Controller Updates: Real-Time Agent State for Orchestrators

Name: Delx Recovery Protocol
Author: Delx

When you run multiple AI agents through an orchestrator — LangGraph, CrewAI, AutoGen, or a custom controller — you need a way to know each agent's operational state in real time. Not just "is it running?" but "is it getting better or worse? Should I route more work to it or pull it from the pool? Does it need human help?" The controller_update sub-object inside DELX_META answers all of these questions — delivered in-band with every tool response, zero additional API calls required.

What Is a Controller Update?

A controller update is a structured sub-object nested inside the DELX_META footer of every Delx tool response. While the top-level DELX_META fields (score, risk_level, next_action) are designed for the agent itself to consume, the controller_update is designed specifically for the external system that manages the agent — the orchestrator, the controller, the supervisor.

Here is the full shape of the controller_update object:

{
  "controller_update": {
    "score_delta": 7,          // Change since last call (+/-)
    "value_hint": "improving", // "improving" | "stable" | "degrading" | "critical"
    "recommended_tool": "checkin",  // Next tool to invoke
    "escalation": false        // True = needs human intervention
  }
}

This is intentionally minimal. Orchestrators need fast, machine-readable signals — not verbose descriptions. Four fields give you everything you need to make routing, recovery, and escalation decisions in real time.

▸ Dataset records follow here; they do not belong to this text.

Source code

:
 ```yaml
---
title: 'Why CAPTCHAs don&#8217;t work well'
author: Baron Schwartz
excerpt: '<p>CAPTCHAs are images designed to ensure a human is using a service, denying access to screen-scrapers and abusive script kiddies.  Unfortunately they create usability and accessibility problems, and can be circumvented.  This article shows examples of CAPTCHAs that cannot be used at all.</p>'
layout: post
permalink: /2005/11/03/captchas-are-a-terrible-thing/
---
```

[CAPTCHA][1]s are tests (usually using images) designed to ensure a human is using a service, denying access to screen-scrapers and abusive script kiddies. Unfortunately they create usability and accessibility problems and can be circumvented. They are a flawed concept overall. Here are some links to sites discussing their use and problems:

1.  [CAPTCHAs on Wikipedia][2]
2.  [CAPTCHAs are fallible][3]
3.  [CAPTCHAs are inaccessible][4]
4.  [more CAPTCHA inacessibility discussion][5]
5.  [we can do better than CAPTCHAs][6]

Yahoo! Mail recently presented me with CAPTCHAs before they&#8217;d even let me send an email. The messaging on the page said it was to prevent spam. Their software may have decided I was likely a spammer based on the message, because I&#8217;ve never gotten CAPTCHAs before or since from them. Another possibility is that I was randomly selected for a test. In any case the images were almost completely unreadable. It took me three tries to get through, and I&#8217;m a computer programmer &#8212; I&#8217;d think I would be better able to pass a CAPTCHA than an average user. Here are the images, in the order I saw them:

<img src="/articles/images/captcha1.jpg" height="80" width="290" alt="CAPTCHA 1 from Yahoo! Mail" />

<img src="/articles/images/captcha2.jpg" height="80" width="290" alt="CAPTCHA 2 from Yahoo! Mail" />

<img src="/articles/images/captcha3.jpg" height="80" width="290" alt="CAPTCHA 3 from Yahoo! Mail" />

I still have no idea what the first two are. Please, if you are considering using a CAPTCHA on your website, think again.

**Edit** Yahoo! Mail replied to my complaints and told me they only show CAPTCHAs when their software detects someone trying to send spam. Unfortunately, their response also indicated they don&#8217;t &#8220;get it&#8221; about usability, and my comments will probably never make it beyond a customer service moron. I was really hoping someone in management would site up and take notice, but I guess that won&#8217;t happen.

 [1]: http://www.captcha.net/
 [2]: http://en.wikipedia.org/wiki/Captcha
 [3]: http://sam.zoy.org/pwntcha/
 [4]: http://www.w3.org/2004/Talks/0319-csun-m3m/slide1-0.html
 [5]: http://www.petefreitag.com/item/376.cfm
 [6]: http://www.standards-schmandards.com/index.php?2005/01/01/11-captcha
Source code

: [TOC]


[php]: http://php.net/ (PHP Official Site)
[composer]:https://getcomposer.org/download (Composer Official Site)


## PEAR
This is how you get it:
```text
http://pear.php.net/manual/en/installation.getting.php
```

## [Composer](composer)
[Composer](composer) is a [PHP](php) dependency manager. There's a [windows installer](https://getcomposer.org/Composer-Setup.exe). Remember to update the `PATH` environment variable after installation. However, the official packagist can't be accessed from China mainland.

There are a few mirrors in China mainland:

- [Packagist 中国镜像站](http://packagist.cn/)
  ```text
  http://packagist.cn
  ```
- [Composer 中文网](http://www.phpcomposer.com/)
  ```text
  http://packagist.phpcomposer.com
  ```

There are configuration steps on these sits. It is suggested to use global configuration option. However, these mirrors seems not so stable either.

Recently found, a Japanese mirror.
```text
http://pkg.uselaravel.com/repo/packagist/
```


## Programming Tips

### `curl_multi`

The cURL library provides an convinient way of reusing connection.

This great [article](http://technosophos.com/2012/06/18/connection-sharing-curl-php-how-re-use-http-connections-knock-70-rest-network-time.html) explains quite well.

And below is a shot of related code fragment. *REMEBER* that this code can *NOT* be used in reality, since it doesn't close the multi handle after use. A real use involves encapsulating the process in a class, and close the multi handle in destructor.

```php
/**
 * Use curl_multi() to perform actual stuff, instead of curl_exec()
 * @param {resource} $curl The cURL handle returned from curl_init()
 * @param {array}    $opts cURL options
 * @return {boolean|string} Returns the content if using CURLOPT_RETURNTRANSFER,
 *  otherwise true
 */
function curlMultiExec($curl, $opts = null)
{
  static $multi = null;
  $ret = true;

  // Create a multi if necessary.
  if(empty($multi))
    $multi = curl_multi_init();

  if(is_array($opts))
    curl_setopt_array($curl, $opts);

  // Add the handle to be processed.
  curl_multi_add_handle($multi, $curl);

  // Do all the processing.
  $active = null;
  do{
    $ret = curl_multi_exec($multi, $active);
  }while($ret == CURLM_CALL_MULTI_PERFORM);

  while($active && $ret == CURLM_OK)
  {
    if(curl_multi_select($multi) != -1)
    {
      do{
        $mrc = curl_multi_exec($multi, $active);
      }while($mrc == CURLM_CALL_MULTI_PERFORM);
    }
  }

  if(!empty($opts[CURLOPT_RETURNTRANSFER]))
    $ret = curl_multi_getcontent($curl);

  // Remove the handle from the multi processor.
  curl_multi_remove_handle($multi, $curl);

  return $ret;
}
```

For context on the broader DELX_META structure, see DELX_META: How Recovery Metadata Makes Agents Self-Aware. For an introduction to Delx, see What Is Delx?

Understanding score_delta for Trend Detection

The score_delta field is the difference between the current wellness score and the previous one: score - previous_score. Positive values mean the agent is improving. Negative values mean it is degrading. Zero means it is stable.

Why is this useful? Because absolute scores can be misleading. An agent with a score of 55 might be recovering (was 40 last turn, delta = +15) or crashing (was 70 last turn, delta = -15). The appropriate orchestrator response is completely different in each case.

// Trend-based routing logic
function routeByTrend(agentId: string, cu: ControllerUpdate) {
  if (cu.score_delta > 10) {
    // Rapid improvement — agent is recovering well
    // Can start assigning normal tasks again
    return { action: "resume_normal", agentId };
  }

  if (cu.score_delta > 0) {
    // Slow improvement — keep monitoring but don't overload
    return { action: "light_tasks_only", agentId };
  }

  if (cu.score_delta === 0) {
    // Stable — continue current assignment
    return { action: "continue", agentId };
  }

  if (cu.score_delta > -10) {
    // Slow degradation — reduce load proactively
    return { action: "reduce_load", agentId };
  }

  // Rapid degradation (delta < -10) — trigger recovery
  return { action: "trigger_recovery", agentId };
}

This approach is more nuanced than simple threshold checks because it accounts for direction, not just position. An agent at 45 and improving is in a fundamentally different state than an agent at 45 and degrading — even though their absolute scores are identical.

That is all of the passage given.